しかし、禅語としての「無事是れ貴人」の意は少々違います。無事とは、平穏無事の無事でもなく、また、何もせずにブラブラすることでもありません。無事とは、仏や悟り、道の完成を他に求めない心をいいます。貴人とは「貴族」の貴ではなく、貴ぶべき人、すなわち仏であり、悟りであり、安心であり、道の完成を意味します。
私たちの心の奥底には、生まれながらにして仏と寸分違わぬ純粋な人間性、仏になる資質ともいうべき仏性というものがあります。それを発見し、自分のものとすることが禅の修行であり、仏になることであり、悟りを得るということです。私たちは、えてしてそれを外に求めてウロウロするのが現実です。
「求心歇む処、即ち無事」と、臨済禅師は喝破します。求める心があるうちは無事ではありません。「放てば手に満てり」という言葉がありますが、「求心歇む処」が無事であるのです。その無事が、そのまま貴人です。
「但だ造作すること莫かれ、祇だ是れ平常なれ」と、臨済禅師は無事を詳解します。「面倒くさい」「むずかしい」の反対語に「造作なく」という言葉があります。当然のことを造作なく当然にやることが平常であり、無事というわけです。いかなる境界に置かれようとも、見るがまま、聞くがまま、あるがままに、すべてを造作なく処置して行くことができる人が、「無事是れ貴人」というべきです。

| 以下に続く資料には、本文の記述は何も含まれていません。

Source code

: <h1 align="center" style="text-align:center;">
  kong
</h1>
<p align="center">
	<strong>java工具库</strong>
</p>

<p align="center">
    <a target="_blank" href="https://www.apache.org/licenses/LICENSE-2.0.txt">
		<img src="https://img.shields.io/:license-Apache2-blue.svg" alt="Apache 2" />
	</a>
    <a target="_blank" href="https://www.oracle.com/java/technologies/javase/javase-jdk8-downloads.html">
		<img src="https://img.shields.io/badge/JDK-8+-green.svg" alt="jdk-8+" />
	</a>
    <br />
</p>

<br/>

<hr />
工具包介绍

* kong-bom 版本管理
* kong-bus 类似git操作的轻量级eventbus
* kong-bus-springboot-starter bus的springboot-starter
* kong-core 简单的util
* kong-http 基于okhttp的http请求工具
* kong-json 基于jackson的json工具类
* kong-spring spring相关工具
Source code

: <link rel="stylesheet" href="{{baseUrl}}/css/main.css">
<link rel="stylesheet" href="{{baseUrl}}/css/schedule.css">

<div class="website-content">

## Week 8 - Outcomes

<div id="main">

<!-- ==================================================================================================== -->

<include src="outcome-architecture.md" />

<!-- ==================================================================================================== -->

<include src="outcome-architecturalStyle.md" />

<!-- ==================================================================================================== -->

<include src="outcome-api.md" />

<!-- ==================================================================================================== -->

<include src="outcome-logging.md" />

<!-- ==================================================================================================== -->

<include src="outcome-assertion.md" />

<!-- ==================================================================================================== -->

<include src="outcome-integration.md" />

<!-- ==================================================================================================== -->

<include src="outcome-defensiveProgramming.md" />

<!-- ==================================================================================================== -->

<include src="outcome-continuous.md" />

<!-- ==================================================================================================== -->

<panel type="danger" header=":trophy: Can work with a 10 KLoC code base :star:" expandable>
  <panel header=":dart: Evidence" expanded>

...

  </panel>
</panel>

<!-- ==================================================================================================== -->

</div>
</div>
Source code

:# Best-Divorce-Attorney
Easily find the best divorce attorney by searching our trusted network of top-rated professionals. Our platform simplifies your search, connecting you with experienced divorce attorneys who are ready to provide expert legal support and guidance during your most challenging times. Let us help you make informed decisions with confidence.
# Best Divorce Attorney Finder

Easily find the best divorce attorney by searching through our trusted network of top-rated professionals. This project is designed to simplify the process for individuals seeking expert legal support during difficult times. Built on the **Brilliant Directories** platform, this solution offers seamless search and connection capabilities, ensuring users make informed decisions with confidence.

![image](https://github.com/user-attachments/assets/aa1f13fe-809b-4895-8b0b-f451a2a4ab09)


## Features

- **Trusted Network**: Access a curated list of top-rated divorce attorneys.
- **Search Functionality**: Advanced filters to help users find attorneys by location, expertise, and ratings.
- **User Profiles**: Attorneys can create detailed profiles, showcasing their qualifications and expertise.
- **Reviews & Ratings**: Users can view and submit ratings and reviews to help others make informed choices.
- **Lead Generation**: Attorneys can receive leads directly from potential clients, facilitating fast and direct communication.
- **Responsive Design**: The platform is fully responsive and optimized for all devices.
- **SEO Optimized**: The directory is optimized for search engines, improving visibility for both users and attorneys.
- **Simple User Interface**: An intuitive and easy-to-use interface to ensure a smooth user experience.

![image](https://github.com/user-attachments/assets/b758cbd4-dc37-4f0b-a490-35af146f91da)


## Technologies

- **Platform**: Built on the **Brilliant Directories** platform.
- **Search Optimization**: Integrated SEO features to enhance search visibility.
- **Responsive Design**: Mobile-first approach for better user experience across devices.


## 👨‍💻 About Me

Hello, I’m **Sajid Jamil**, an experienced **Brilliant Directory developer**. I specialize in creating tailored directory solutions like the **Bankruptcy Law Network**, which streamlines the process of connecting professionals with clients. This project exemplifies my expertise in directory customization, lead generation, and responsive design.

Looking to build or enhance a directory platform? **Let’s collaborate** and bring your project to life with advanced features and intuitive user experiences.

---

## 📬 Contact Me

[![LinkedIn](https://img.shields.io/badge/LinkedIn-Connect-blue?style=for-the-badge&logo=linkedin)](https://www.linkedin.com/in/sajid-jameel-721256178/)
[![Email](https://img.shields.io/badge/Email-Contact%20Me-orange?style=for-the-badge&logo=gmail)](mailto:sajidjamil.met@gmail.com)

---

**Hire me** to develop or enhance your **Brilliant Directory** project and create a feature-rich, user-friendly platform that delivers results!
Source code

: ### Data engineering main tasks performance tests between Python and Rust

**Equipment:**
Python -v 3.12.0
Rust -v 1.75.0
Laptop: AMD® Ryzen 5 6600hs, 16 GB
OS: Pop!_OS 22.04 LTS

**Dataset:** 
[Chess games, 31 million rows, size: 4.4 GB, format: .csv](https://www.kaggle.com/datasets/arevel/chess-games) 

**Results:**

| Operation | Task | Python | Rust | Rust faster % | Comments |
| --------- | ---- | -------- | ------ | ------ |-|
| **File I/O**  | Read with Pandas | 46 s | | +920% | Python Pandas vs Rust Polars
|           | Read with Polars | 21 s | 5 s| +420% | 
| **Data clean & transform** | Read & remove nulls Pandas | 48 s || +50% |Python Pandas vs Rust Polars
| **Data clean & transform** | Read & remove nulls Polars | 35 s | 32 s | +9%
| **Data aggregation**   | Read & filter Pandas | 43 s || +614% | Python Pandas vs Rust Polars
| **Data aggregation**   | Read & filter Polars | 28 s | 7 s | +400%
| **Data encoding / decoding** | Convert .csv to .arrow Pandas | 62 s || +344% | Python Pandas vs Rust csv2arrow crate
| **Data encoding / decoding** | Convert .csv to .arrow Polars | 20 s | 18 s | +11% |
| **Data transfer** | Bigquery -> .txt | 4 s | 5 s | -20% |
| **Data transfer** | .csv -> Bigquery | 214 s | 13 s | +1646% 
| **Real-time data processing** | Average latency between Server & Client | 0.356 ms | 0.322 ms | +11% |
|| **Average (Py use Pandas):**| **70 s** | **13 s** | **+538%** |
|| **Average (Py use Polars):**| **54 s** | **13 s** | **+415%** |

今日の池ノ坊流の華道を創立した池坊専応は、あるとき、千利休の茶の師である武野紹鴎に依頼されて花を活けます。あまりの見事さに感心した紹鴎は質します。
「あなたは、どんな心境でこの花をお活けになりましたか」
専応は答えます。
「いろいろの千草にまじる沢辺かな――という句を頭に描いて花を活けました」
沢辺に咲き乱れるさまざまの草花には、美しく見せたいとか、目立ちたいとかいうはからいは微塵もありません。ただ、無心に一生懸命に咲いているだけです。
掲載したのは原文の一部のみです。